● ACTIVITY: Retype, without any change, the first line of the records and every line after it through the one containing "I use prayer very".

Start of Block

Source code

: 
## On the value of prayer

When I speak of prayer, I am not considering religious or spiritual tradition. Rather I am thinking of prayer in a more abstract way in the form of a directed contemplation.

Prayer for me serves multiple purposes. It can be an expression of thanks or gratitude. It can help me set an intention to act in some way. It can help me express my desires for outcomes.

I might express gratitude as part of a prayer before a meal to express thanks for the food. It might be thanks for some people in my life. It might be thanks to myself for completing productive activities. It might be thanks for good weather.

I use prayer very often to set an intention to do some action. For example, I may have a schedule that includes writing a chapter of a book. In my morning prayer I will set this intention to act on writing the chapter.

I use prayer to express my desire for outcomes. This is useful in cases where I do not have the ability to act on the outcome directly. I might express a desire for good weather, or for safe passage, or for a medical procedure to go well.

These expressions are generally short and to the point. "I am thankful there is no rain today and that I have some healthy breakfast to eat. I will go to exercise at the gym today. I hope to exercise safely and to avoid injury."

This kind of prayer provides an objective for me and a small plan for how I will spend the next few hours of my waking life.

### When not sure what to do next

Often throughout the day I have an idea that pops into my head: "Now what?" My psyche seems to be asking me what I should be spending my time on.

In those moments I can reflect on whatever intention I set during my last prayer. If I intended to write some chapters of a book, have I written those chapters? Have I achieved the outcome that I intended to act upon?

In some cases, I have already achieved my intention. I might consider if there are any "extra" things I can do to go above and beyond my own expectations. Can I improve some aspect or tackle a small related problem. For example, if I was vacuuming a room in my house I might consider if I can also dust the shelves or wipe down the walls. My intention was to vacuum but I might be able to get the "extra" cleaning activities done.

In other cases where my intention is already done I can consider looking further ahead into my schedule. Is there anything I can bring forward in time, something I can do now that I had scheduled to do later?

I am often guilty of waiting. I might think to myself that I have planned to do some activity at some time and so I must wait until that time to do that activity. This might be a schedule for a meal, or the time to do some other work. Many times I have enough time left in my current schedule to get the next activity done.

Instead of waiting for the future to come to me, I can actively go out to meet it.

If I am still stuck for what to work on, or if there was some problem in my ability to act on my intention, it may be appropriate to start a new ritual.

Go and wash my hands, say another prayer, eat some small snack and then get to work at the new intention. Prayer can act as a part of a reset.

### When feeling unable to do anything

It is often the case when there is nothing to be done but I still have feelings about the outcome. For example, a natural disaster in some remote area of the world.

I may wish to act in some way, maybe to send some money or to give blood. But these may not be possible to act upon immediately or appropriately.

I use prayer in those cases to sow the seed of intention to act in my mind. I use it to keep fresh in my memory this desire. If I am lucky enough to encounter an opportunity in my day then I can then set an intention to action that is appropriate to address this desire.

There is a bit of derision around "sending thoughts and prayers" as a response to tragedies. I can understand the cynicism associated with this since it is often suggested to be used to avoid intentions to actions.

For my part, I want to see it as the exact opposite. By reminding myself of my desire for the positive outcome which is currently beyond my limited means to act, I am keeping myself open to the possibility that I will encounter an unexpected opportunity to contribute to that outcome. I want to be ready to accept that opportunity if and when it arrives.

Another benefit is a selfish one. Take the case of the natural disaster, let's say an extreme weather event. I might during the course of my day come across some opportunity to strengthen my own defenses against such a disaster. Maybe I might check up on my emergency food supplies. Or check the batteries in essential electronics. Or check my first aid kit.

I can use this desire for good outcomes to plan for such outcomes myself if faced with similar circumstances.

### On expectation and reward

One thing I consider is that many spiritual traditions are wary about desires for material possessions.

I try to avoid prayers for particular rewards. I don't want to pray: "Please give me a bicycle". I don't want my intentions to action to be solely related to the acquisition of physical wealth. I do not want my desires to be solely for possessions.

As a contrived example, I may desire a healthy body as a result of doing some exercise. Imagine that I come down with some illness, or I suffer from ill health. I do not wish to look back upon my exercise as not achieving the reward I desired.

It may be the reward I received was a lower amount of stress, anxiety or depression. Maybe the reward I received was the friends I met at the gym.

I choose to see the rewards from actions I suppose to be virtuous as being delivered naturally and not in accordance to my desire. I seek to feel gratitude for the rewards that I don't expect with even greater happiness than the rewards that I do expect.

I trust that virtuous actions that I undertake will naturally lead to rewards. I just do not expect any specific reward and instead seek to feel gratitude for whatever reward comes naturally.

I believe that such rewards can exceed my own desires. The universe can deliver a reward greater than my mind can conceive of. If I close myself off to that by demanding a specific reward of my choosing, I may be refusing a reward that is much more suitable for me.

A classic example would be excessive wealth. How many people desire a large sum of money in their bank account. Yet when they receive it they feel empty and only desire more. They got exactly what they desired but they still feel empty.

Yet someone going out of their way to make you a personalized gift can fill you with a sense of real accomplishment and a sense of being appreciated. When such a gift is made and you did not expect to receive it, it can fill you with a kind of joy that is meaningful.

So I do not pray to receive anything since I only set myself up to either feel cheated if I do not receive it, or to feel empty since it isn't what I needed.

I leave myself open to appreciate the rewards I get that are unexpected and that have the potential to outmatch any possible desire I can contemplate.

End of Block

● COMPLETED EXERCISE:
Source code

: 
## On the value of prayer

When I speak of prayer, I am not considering religious or spiritual tradition. Rather I am thinking of prayer in a more abstract way in the form of a directed contemplation.

Prayer for me serves multiple purposes. It can be an expression of thanks or gratitude. It can help me set an intention to act in some way. It can help me express my desires for outcomes.

I might express gratitude as part of a prayer before a meal to express thanks for the food. It might be thanks for some people in my life. It might be thanks to myself for completing productive activities. It might be thanks for good weather.

I use prayer very often to set an intention to do some action. For example, I may have a schedule that includes writing a chapter of a book. In my morning prayer I will set this intention to act on writing the chapter.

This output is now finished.